Car damaged in attack
Car damaged in attack Rabbi Itamar Liberman

The dean of a yeshiva high school in the town of Hashmonaim in western Samaria near Modiin was attacked by a group of Arab stone-throwers Monday morning.

Rabbi Itamar Liberman, the dean of Ner Tamid yeshiva for high school-aged students in Hashmonaim was his way to the school from his home in Beit El Monday morning when his car was suddenly pelted by stones thrown by local Arabs near the Israeli town of Neve Tzuf in western Samaria.

The windshield of the car was smashed, and Rabbi Liberman temporarily lost control of the vehicle during the attack.

“I got a big ‘shakeup’ this morning,” Rabbi Liberman told Arutz Sheva. “My [front] window was smashed, and the car was swinging [out of control], but miraculously I was able to turn the steering wheel back and continue to drive on to the checkpoint [where the] soldiers were. There I reported the incident to the soldiers, to make sure that no more cars get hit.”

“From there, I continued on to the yeshiva for my morning class and the [morning] prayers. Only afterwards did I file a police complaint.”

Rabbi Liberman told Arutz Sheva that the attack is just the latest evidence of the deteriorating sense of security for Israeli residents of the Binyamin region of Samaria.

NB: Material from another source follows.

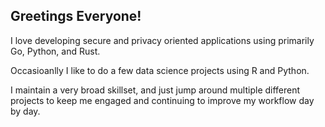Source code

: ## Greetings Everyone!

I love developing secure and privacy oriented applications using primarily Go, Python, and Rust.

Occasioanlly I like to do a few data science projects using R and Python.

I maintain a very broad skillset, and just jump around multiple different projects to keep me engaged and continuing to improve my workflow day by day.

“My students who heard about the [incident] told me that recently there have been a number of protests by residents of Neve Tzuf as the security situation has deteriorated. They told me that there is a road from Neve Tzuf to Talmon and Dolev [other Israeli towns in the Binyamin district of Samaria] which had been closed to Arabs following a number of attacks, but which was reopened recently to Arabs. Residents are protesting [the decision to reopen the road to Arab traffic], and are even holding prayer vigils.”

“All morning I’ve been thinking about what the people who threw the stones were thinking. They wanted me to die, for us to be sad, to weaken us as a group, that we should be afraid to drive here, that we should be in this area less. I thank the cowardly Arab who threw the stone and by extension to the whole world; we will, God-willing, live more, be happy more, learn more, and volunteer more, and will be present here more in every sense of the word.”

Rabbi Liberman added that the stone which smashed his windshield would be used to build the next set of dormitories for the Ner Tamid yeshiva, symbolizing the cementing of the Jewish presence in the area in response to such attacks.

“We decided that the stone which was thrown at me, which is currently in my car, will become part of the foundation stone for the next dormitory.”

“Those who hoped to weaken us this morning will instead find us only strengthened. Dear Arab [stone-thrower], thanks for the ‘shakeup’.”